This rip-off of a million other things that Robert Kirkman saw came out of something called “Pilot Season”, which used to be some kind of contest type thing for people who weren’t already successful, and the prize was that you got to make comics for Top Cow, which is a prize the same way herpes sores are a prize you get for having blackout sex with somebody you met in Penn Station. The contest comics didn’t sell that well due to the fact that people who want to work for Top Cow but don’t already are, generally speaking, about as good at making comics as Casey Anthony is at being a babysitter, so Robert Kirkman decided he’d just write all of them. That’s around the time they should have stopped using contest language, because you can’t have a competition when the same guy writes all of the contestants. However, they kept this one in the vault for two years, maybe because that’s how long it took Marc Silvestri to draw the cover, which features a little boy preparing to shoot his mother in the back of the head. (Short story time: this comic’s plot is about a guy who can “pilot” people around for a while because they’ve been shot with a “hardcore.” That’s why Robert Kirkman gets paid the big bucks, pal. Man's a goddamned dreamweaver.) This issue ends on a cliffhanger--like most Image comics and all Robert Kirkman comics, the last line features a baldly declared elevator pitch, this one being “I have seventy-two hours to save my life”--but considering how long it took to arrive, it seems like it should maybe have a bit more. But then again: fuck it, why not put it out there?

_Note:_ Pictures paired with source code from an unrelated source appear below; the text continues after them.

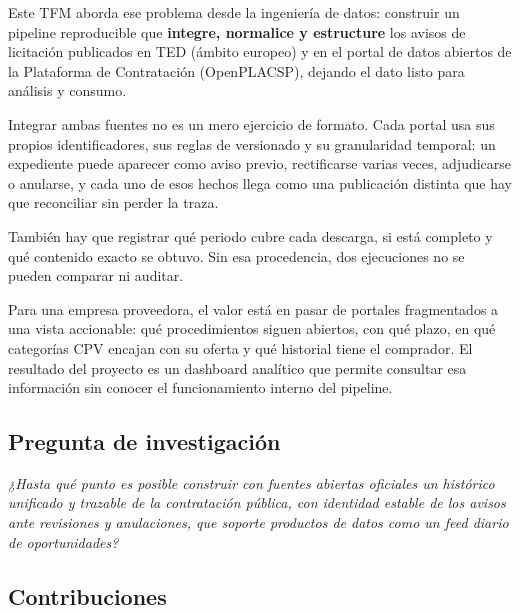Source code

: \documentclass[11pt,a4paper]{article}
\begin{document}
Este TFM aborda ese problema desde la ingeniería de datos: construir un
pipeline reproducible que \textbf{integre, normalice y estructure} los avisos de
licitación publicados en TED (ámbito europeo) y en el portal de datos abiertos
de la Plataforma de Contratación (OpenPLACSP), dejando el dato listo para
análisis y consumo.

Integrar ambas fuentes no es un mero ejercicio de formato. Cada portal usa sus
propios identificadores, sus reglas de versionado y su granularidad temporal:
un expediente puede aparecer como aviso previo, rectificarse varias veces,
adjudicarse o anularse, y cada uno de esos hechos llega como una publicación
distinta que hay que reconciliar sin perder la traza.

También hay que registrar qué periodo cubre cada descarga, si está completo y
qué contenido exacto se obtuvo. Sin esa procedencia, dos ejecuciones no se
pueden comparar ni auditar.

Para una empresa proveedora, el valor está en pasar de portales fragmentados a
una vista accionable: qué procedimientos siguen abiertos, con qué plazo, en
qué categorías CPV encajan con su oferta y qué historial tiene el comprador.
El resultado del proyecto es un dashboard analítico que permite consultar esa
información sin conocer el funcionamiento interno del pipeline.

\subsection{Pregunta de investigación}

\emph{¿Hasta qué punto es posible construir con fuentes abiertas oficiales un
histórico unificado y trazable de la contratación pública, con identidad
estable de los avisos ante revisiones y anulaciones, que soporte productos de
datos como un feed diario de oportunidades?}

\subsection{Contribuciones}
\end{document}
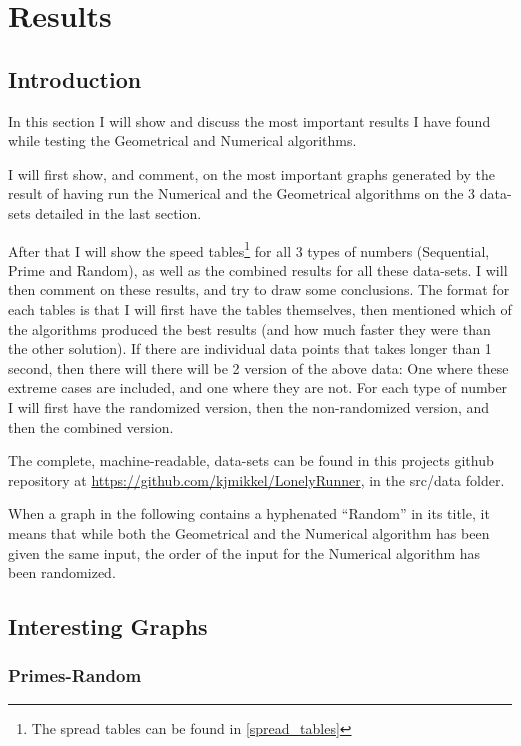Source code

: \section{Results}
\label{results}
\subsection{Introduction}
In this section I will show and discuss the most important results I have found while testing the Geometrical and Numerical algorithms. 

I will first show, and comment, on the most important graphs generated by the result of having run the Numerical and the Geometrical algorithms on the 3 data-sets detailed in the last section.

After that I will show the speed tables\footnote{The spread tables can be found in \ref{spread_tables}} for all 3 types of numbers (Sequential, Prime and Random), as well as the combined results for all these data-sets. I will then comment on these results, and try to draw some conclusions. The format for each tables is that I will first have the tables themselves, then mentioned which of the algorithms produced the best results (and how much faster they were than the other solution). If there are individual data points that takes longer than 1 second, then there will there will be 2 version of the above data: One where these extreme cases are included, and one where they are not. For each type of number I will first have the randomized version, then the non-randomized version, and then the combined version.

The complete, machine-readable, data-sets can be found in this projects github repository at \underline{https://github.com/kjmikkel/LonelyRunner}, in the src/data folder.

When a graph in the following contains a hyphenated ``Random'' in its title, it means that while both the Geometrical and the Numerical algorithm has been given the same input, the order of the input for the Numerical algorithm has been randomized. 

\subsection{Interesting Graphs}



\subsubsection{Primes-Random}

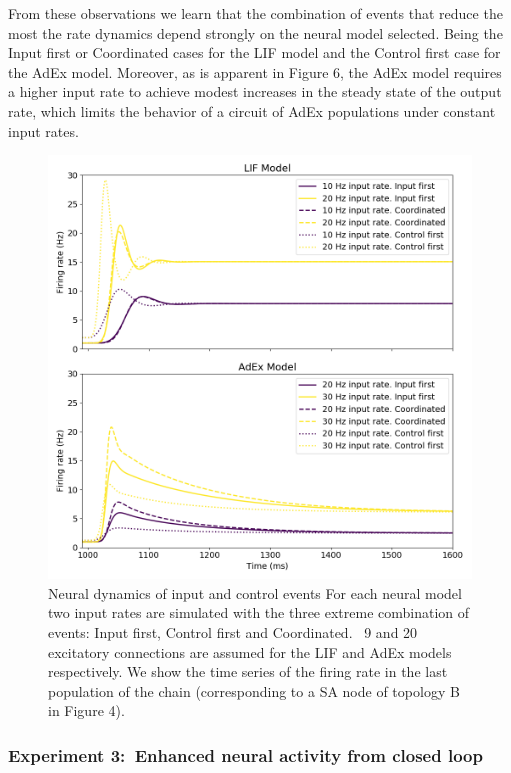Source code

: \documentclass[10pt]{article}
\begin{document}
From these observations we learn that the combination of events that
reduce the most the rate dynamics depend strongly on the neural model
selected. Being the Input first or Coordinated cases for the LIF model
and the Control first case for the AdEx model. Moreover, as is apparent
in Figure 6, the AdEx model requires a higher input rate to achieve
modest increases in the steady state of the output rate, which limits
the behavior of a circuit of AdEx populations under constant input
rates.

\begin{figure}[h!]
\begin{center}
\includegraphics[width=0.70\columnwidth]{figures/experiment2_ctl_plots/experiment2_ctl_plots}
\caption{{Neural dynamics of input and control events
{\label{462003}}
For each neural model two input rates are simulated with the three
extreme combination of events: Input first, Control first and
Coordinated. ~9 and 20 excitatory connections are assumed for the LIF
and AdEx models respectively. We show the time series of the firing rate
in the last population of the chain (corresponding to a SA node of
topology B in Figure 4).
{\label{462003}}%
}}
\end{center}
\end{figure}

\subsubsection{Experiment 3:~Enhanced neural activity from closed
loop}

{\label{758539}}
\end{document}
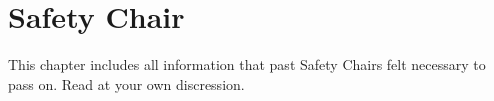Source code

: \chapter{Safety Chair}
This chapter includes all information that past Safety Chairs felt necessary
to pass on. Read at your own discression.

After all, "everything Robert Kirkman touches turns to gold, Image keeps rolling great book after great book out, some of the panels in the beginning are brilliantly done," and hey, "a rising tide makes ships more fun," or whatever that phrase is that people use when they want to pretend that supporting Top Cow Comics somehow makes things better for the art form as a whole.

Avengers Versus X-Men #4
By Jonathan Hickman, John Romita Jr., Scott Hanna, Laura Martin, Brian Michael Bendis, Ed Brubaker, Matt Fraction
Published by Marvel Comics

This column hasn’t covered an issue of Avengers Versus X-Men in a while, so here’s a recap: Wolverine got in a fight with Captain America because they disagreed over whether one of the story’s main characters should die now or in a later issue, and then Captain America dropped him out of a plane into Antarctica, probably because Steve Rogers read a couple of issues of The Economist and found out that today’s American solves his problems by throwing them somewhere where they won’t have to look at them for awhile, and if Mexico doesn’t like it, maybe they should just arrest the drug dealers. Basically, it’s an aggressive form of procrastination. The current issue of AVX--say what you will about this comic, but you have to give it credit for having a catchy abbreviation--follows suit, relying on panels of recognizable characters punching other, less recognizable characters to pass the time. The funny thing about all this brutish simplicity is that it’s not wholly without merit--most of these characters have been under the thumb of Brian Michael Bendis for so long that it is a breath of fresh air to see them hitting one another, and while the current critical meme of “are they really heroes?” can find plenty of evidence to make a case for the negative in these pages, you’d be a fucking fool to pretend that guys like Hickman, Aaron, or Fraction should be playing things any differently. This type of shit--goofy quips sandwiching exposition and lumbering plots--is what those guys do well. It’s when they try to do the other thing--the "trying" thing--that they turn into the skinny kid on the dance floor, trying to pick up girls by putting his leg behind his head.

Superman #9
By Dan Jurgens, Keith Giffen, Jesus Merino
Published by DC Comics

You think if Groth and Co. had known back in the day where Keith Giffen’s career was going to take him, maybe they would have gone easier on him for all those José Muñoz swipes? Because this is just a brutal way to head towards that sunset. Even Dan Jurgens deserves better than this, this generic, phoned-in, 1990s fetish-for-Superman comic. (Hell, Jurgens wrote most of the shitty '90s Superman comics this thing is ripping off, making for an experience akin to going to the beach with your mom on her 70th birthday and turning around to see her in a bathing suit she wore when she was 40, and it had already started making you uncomfortable then.) Story wise, it goes something like this: Superman flies and rescues an old timey Russian submarine while some nondescript new female villain (her name is Anguish, which is the only nod Jurgens gives to contemporary comics—if it wasn't a joke, it would be hilarious) robs a bank in the slowest, most attention getting fashion possible, Superman comes back to Metropolis but is only able to be Clark Kent for a page or so (in which time Jurgens/Giffen do the most tone-deaf approximation of Aaron Sorkin-style dialog you’ll find these days, it’s like reading a Good Wife script written by one of those comics people who hasn't read a book since The World According To Garp was published), and then he gets beat up by Anguish while the local television runs with some story about Superman’s secret identity, which is based off the reports of a Popular Blogger. The cliffhanger of the comic is ... well, there isn't one. The Popular Blogger is wrong, and Superman isn't going to die at the hands of a bank robbing lady named Anguish. Oh, and if we didn't mention that her costume has a boob window, that's only because we were waiting until right now to say that yes, of course it does.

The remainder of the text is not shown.